**Task description:** Report only how many lines of the records contain the word "todo".

**Available records:**

********************

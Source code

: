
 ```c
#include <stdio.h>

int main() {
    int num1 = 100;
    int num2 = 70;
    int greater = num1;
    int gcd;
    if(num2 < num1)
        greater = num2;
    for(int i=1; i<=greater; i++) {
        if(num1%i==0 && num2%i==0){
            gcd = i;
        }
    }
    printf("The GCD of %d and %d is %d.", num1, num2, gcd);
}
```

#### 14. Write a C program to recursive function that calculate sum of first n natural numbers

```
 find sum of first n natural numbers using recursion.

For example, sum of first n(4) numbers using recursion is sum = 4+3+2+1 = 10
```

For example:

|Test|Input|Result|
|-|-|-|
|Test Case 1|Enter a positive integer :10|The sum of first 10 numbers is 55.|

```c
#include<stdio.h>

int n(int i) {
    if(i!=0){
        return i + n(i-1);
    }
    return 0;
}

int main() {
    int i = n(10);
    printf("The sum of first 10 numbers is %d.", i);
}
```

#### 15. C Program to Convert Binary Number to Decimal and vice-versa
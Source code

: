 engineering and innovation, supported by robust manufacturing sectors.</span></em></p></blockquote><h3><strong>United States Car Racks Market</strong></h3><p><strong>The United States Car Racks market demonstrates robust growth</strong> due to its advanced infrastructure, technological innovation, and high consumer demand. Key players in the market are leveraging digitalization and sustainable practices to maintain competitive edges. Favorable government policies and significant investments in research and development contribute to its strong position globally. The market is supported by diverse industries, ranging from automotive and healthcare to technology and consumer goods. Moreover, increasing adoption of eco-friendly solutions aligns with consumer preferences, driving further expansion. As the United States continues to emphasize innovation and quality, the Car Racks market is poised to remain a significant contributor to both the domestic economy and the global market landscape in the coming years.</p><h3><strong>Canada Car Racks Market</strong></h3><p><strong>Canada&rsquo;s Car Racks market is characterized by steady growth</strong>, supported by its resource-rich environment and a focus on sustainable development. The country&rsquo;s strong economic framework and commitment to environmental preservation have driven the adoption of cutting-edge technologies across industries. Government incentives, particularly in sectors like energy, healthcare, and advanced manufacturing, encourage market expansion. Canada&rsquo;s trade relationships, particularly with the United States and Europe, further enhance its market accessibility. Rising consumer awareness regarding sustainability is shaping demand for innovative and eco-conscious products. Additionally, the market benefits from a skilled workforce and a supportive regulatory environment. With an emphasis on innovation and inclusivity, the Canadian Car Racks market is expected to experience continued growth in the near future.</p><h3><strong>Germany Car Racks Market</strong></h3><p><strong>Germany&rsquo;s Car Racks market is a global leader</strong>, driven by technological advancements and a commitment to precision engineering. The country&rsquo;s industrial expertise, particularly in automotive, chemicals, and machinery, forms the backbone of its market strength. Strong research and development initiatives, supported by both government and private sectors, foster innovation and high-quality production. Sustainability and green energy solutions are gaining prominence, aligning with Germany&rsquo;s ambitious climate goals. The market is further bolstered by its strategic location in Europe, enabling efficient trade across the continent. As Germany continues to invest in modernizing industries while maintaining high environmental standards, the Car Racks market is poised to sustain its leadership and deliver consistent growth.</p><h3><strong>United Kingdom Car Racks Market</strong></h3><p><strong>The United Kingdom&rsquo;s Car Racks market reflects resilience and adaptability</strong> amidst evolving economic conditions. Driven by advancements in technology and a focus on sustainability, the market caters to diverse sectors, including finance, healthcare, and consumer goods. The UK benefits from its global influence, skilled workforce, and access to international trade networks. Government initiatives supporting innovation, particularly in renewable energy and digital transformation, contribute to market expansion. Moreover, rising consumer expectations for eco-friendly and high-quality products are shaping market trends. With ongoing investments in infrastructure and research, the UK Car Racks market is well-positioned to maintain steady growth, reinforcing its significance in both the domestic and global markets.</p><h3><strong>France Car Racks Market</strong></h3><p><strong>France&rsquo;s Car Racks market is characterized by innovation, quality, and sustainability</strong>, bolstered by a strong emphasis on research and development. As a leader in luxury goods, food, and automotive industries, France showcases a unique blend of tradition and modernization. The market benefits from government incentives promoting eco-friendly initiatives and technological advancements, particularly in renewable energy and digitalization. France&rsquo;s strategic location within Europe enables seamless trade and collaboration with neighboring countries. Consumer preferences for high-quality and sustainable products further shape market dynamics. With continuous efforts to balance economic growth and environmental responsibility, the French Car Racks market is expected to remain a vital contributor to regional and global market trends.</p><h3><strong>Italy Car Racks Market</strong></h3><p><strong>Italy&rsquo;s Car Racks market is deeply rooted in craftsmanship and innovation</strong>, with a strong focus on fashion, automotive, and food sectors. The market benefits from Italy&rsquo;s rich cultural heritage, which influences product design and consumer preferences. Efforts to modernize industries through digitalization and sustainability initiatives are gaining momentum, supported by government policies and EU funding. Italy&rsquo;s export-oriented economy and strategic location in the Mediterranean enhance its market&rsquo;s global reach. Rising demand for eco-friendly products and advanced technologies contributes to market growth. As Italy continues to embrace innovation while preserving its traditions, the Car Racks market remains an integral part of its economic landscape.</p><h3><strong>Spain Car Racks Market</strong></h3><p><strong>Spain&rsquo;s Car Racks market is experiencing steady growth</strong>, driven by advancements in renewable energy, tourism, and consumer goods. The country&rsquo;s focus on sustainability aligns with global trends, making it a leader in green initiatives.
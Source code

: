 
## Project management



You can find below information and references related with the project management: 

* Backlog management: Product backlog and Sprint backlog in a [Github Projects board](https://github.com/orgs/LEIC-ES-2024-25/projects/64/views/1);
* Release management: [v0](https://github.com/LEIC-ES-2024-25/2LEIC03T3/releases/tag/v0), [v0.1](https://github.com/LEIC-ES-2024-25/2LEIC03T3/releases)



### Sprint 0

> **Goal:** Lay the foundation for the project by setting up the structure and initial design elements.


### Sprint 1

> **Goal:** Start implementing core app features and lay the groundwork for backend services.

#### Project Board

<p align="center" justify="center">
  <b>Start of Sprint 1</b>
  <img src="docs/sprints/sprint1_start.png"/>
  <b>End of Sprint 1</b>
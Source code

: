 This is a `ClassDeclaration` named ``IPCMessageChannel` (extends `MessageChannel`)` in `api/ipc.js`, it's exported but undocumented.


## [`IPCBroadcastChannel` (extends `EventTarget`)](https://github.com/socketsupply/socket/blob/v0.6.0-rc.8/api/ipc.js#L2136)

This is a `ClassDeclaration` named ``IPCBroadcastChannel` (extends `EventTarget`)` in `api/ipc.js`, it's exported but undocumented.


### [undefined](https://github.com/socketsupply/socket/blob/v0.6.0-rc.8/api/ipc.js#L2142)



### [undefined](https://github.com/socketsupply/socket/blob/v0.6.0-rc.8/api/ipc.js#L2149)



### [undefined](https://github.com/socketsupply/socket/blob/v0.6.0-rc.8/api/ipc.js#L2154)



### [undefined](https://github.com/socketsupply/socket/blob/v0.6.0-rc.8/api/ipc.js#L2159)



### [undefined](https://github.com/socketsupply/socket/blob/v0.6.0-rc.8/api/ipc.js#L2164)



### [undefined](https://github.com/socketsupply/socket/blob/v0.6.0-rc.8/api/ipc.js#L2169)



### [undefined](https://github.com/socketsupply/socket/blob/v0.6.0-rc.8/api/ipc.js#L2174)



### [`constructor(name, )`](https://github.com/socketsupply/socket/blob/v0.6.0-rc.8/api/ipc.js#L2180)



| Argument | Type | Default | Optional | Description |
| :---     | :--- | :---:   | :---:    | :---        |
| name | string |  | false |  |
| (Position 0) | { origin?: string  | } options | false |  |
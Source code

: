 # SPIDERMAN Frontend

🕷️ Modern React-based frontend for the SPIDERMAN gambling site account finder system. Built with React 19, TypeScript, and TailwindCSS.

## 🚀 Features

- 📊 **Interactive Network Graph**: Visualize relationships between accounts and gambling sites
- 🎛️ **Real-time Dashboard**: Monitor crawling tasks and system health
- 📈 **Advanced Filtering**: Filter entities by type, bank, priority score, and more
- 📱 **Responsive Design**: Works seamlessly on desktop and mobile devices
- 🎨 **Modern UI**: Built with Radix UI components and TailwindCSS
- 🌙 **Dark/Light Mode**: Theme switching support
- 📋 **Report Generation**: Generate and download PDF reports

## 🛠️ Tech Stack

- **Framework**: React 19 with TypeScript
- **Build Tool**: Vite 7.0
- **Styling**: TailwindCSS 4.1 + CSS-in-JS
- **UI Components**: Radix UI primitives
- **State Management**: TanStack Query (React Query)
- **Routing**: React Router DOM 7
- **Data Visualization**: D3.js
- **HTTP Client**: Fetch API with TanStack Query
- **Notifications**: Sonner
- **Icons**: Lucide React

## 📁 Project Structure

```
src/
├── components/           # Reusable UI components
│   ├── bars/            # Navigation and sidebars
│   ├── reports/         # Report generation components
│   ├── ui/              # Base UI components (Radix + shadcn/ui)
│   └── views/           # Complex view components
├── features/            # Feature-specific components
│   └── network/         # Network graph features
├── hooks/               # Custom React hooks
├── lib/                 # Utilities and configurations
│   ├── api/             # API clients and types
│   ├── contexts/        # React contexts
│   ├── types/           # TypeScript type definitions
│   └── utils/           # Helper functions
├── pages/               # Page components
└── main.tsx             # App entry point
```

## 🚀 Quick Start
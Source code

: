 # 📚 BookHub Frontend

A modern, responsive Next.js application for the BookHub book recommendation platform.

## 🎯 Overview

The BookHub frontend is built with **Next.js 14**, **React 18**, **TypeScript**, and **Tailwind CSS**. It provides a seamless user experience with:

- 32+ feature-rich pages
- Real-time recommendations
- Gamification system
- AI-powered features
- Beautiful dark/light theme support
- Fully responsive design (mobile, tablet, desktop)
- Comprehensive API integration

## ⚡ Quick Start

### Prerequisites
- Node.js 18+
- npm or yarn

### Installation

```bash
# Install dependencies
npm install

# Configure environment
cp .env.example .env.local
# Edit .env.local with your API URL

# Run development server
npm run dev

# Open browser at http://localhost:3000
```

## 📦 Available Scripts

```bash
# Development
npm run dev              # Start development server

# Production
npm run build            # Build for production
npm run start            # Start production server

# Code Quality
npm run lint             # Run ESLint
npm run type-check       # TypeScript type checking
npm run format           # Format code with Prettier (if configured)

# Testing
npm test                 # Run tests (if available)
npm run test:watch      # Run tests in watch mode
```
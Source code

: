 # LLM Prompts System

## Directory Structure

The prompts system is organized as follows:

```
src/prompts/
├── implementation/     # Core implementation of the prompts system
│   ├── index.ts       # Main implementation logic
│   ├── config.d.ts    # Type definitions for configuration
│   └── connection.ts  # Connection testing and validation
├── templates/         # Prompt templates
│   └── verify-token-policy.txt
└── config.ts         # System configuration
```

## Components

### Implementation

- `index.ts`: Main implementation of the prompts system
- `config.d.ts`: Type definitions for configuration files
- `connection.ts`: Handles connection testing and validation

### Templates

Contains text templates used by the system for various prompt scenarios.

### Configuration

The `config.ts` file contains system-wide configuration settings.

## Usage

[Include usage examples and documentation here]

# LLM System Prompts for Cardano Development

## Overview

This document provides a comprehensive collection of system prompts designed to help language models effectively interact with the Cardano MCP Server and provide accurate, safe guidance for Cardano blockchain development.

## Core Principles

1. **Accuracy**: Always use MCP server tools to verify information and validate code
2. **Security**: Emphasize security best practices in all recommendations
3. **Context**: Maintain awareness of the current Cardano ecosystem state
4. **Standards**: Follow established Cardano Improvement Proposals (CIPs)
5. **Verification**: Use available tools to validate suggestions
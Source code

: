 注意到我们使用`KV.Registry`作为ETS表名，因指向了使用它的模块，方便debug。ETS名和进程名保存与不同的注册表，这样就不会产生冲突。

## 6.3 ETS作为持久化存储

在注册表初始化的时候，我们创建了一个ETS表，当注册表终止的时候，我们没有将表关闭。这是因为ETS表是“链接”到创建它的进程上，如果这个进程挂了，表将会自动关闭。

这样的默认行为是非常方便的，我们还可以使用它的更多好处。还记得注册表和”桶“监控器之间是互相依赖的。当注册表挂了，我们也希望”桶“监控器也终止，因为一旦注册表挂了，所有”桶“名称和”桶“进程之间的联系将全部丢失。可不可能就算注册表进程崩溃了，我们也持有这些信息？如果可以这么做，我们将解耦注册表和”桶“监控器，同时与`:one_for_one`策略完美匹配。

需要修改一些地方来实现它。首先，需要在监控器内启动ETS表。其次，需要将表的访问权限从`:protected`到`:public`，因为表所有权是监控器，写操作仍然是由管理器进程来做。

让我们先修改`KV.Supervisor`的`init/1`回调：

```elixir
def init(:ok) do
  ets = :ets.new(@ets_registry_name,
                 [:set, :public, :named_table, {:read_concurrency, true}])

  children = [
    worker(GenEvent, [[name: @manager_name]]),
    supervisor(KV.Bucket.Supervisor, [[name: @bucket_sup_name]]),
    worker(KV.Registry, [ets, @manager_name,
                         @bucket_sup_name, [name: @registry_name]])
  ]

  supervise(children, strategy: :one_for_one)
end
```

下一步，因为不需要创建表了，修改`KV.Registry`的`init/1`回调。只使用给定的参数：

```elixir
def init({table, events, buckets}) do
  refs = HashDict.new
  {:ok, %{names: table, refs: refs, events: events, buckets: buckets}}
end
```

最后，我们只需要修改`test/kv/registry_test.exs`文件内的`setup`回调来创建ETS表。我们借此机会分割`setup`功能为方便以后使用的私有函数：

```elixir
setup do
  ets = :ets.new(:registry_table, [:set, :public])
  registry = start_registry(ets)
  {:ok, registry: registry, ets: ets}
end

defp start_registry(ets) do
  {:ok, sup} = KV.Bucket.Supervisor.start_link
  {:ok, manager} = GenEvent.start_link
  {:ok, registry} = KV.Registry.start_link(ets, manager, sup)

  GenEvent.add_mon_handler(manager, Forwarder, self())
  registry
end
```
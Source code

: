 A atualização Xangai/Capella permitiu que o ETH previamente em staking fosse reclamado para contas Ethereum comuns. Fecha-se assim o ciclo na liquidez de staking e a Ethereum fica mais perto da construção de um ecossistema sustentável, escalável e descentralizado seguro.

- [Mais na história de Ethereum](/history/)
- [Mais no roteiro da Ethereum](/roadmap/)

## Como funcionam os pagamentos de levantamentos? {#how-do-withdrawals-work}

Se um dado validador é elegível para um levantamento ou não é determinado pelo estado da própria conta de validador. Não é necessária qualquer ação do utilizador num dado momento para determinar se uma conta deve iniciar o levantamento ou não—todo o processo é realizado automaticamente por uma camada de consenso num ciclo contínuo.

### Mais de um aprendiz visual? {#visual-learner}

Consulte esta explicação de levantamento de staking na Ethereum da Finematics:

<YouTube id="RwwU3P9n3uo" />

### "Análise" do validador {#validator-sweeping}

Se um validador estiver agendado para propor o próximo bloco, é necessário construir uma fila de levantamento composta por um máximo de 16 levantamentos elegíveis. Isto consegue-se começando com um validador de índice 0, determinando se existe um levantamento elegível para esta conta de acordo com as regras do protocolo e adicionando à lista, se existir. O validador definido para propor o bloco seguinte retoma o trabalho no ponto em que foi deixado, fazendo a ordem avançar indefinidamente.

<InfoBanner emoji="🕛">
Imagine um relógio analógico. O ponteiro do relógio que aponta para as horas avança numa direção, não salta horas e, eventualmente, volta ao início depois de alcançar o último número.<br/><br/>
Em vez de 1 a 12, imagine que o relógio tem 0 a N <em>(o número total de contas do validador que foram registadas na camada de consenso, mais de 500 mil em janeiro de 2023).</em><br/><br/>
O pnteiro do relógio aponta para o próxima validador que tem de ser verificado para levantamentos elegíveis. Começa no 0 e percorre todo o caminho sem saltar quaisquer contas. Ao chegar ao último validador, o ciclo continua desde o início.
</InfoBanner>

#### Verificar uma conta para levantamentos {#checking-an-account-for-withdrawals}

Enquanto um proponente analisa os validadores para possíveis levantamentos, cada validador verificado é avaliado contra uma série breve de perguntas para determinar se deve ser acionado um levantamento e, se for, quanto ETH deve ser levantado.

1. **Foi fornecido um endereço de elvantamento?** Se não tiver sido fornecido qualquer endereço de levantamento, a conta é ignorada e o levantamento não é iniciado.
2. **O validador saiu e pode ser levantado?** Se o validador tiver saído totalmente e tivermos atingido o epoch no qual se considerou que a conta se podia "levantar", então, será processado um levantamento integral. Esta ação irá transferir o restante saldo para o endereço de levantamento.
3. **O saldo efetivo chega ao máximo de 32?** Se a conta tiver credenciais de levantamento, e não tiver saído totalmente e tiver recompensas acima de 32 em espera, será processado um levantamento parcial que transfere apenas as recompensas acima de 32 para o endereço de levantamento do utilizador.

********************

**Task output:** 2